━━━━━ RECORD EXTRACTS

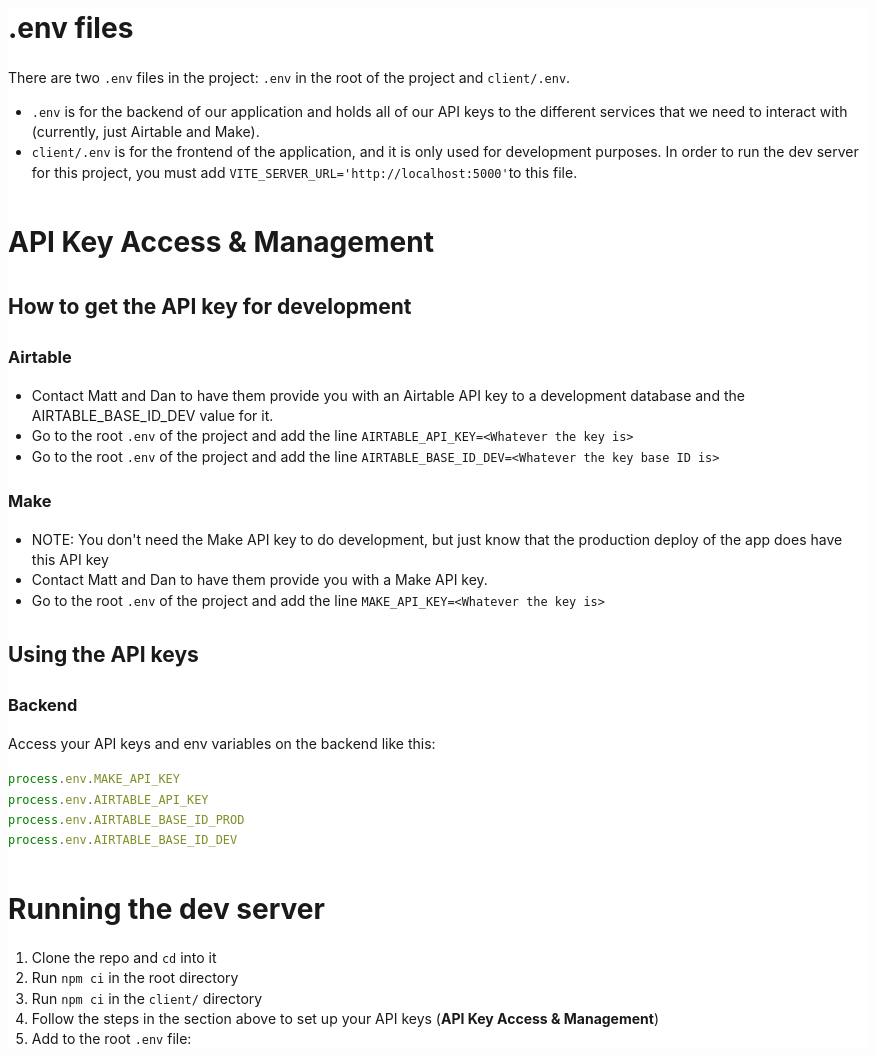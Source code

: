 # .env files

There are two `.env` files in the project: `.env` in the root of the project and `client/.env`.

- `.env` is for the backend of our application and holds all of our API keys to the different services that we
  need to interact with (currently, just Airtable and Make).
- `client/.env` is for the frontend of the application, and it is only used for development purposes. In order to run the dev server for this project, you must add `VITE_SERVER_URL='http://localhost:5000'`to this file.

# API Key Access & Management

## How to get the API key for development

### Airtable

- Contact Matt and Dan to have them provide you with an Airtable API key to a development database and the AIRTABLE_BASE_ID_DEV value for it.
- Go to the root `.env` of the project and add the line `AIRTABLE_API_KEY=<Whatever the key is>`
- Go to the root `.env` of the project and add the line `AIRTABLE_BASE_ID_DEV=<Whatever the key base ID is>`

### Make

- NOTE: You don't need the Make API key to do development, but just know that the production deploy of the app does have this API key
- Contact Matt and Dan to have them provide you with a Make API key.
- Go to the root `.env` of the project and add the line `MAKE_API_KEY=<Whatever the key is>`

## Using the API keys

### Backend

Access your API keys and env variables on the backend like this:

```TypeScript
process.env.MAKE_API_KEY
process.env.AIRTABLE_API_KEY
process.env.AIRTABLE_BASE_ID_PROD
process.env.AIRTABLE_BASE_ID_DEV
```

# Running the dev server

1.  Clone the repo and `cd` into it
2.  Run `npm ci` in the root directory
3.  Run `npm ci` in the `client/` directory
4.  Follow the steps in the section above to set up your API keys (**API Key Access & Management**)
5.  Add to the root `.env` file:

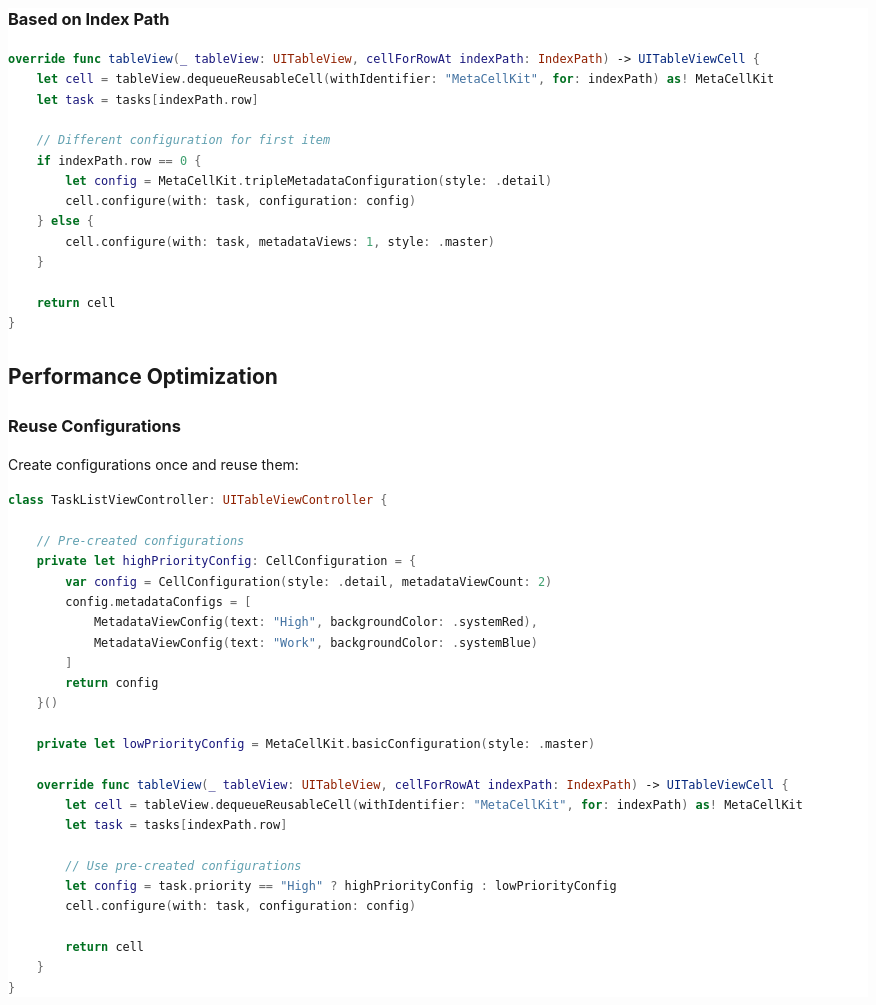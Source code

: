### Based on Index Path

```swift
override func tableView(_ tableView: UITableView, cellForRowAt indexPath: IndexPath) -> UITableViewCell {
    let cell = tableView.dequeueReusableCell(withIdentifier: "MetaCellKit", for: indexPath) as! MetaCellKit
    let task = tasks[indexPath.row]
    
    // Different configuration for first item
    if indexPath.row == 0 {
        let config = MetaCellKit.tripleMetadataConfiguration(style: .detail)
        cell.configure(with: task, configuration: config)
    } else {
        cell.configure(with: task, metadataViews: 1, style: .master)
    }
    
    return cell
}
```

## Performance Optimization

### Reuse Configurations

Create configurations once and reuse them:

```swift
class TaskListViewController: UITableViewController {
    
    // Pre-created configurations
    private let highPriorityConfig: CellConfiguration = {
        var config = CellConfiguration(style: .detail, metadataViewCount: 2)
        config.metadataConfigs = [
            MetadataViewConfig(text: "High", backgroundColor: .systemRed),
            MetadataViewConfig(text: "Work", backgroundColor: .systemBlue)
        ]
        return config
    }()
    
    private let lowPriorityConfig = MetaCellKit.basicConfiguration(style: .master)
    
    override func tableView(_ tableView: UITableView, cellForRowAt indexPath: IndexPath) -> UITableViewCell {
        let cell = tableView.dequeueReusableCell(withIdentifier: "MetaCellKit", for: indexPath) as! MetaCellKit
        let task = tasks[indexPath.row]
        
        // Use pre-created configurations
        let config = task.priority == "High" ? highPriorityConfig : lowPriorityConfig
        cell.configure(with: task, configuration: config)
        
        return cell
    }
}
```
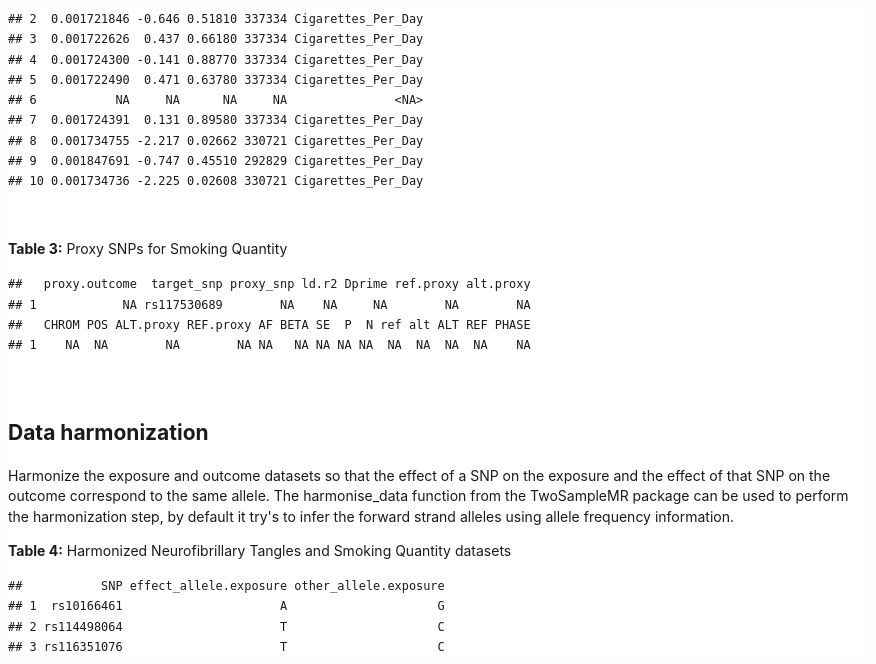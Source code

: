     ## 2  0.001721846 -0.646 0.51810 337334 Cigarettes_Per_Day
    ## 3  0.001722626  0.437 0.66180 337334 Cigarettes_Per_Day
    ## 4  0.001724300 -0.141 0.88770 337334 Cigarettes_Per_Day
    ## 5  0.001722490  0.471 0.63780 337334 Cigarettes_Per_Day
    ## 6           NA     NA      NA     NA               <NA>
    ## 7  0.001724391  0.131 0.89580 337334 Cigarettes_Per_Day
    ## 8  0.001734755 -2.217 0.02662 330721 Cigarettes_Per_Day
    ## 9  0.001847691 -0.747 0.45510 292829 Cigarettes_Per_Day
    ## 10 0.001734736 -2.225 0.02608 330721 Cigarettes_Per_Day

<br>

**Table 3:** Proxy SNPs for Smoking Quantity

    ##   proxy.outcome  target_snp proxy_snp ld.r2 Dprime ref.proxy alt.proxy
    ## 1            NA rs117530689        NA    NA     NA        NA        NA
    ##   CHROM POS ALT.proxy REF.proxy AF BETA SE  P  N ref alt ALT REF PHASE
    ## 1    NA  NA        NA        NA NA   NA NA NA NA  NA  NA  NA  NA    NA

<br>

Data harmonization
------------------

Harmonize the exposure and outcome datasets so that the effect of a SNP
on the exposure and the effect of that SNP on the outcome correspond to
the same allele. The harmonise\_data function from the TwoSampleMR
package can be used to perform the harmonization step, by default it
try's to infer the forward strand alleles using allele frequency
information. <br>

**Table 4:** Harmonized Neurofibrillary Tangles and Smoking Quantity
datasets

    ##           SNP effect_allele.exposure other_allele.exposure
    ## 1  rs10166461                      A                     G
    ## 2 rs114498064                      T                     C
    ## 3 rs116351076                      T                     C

━━━━━━━━━━

PROBLEM: Each line that includes "provide" counts once; state how many such lines the listing has, with no other words.

SOLUTION: 2